Further examples of intracranial haematomas are shown in Figure 7.
REFERENCES
- Ali B, Drage S. Management of head injuries. Anaesthesia Tutorial of the Week March 2007. Available at: http://totw.anaesthesiologists.org/wp-content/uploads/2010/02/46-Management-of-Head-injuries1.pdf
- NPSA signal alert (Ref 2193) – Anticoagulated patients and head injury (October 2010). Available at: http://www.nrls.npsa.nhs.uk/resources/?entryid45=83760
- Appelboam R. Anticoagulation and intracranial bleeds. Anaesthesia Tutorial of the Week January 2008. Available at: http://totw.anaesthesiologists.org/wp-content/uploads/2010/08/82-Anticoagulation-Intracranial-bleeds.pdf
CASE 3
WPW results from the presence of an accessory (or “extra”) electrical conduction pathway connecting the atria to the ventricles in the heart. This pathway may bypass the normal conduction route via the atrioventricular (AV) node and so the normal AV conduction delay is absent (causing the short PR interval).
Electrical impulses can travel in an anterograde (from atrium to ventricle) or retrograde (from ventricle to atrium) direction through the accessory pathway. This can predispose patients to tachydysrhythmias in a number of ways. For example, a normally conducted impulse that has travelled from atrium to ventricle via the AV node, may then be conducted back up to the atria via the accessory pathway, causing secondary activation of the conducting system. This may generate a re-entrant tachycardia.

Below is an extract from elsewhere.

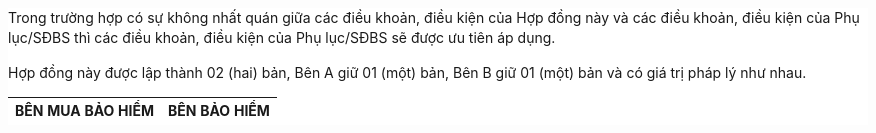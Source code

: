 Trong trường hợp có sự không nhất quán giữa các điều khoản, điều kiện của Hợp đồng này và các điều khoản, điều kiện của Phụ lục/SĐBS thì các điều khoản, điều kiện của Phụ lục/SĐBS sẽ được ưu tiên áp dụng.

Hợp đồng này được lập thành 02 (hai) bản, Bên A giữ 01 (một) bản, Bên B giữ 01 (một) bản và có giá trị pháp lý như nhau.

| BÊN MUA BẢO HIỂM | BÊN BẢO HIỂM |
| :---: | :---: |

The incidence of WPW is 1-3% but many individuals will remain asymptomatic. Patients may present with anything from mild chest discomfort or palpitations to being severe haemodynamic compromise, cardiac arrest or sudden death. Symptomatic WPW most commonly presents with supraventricular tachycardia or atrial fibrillation. In an asymptomatic patient with WPW, no intervention is required except periodic review.
This patient is symptomatic and should be referred to a cardiologist for assessment and further treatment. The definitive treatment is radiofrequency ablation of the accessory pathway. The prognosis for WPW syndrome after this intervention is excellent. Without intervention, there is a small risk of sudden death (0.1%).
Patients with WPW who present with a regular narrow complex tachycardia (supraventricular tachycardia) with no haemodynamic compromise may be chemically cardioverted with the short-acting AV node blocker adenosine (6mg IV followed by 12mg if needed). Adenosine should be given by large bore IV access with oxygen and full resuscitation equipment (including a defibrillator) to hand.
If the QRS complex is irregular, the arrhythmia is likely to be atrial fibrillation and adenosine should be avoided. Atrial fibrillation in WPW is potentially fatal as rapid conduction of atrial impulses down the accessory pathway effectively causes ventricular fibrillation. This may be exacerbated by adenosine and other drugs that block the AV node (e.g. verapamil).
For patients with WPW who have cardiovascular compromise due to either AF or SVT, immediate synchronised DC cardioversion is indicated.
Medical management of these patients should be under the direction of a cardiologist.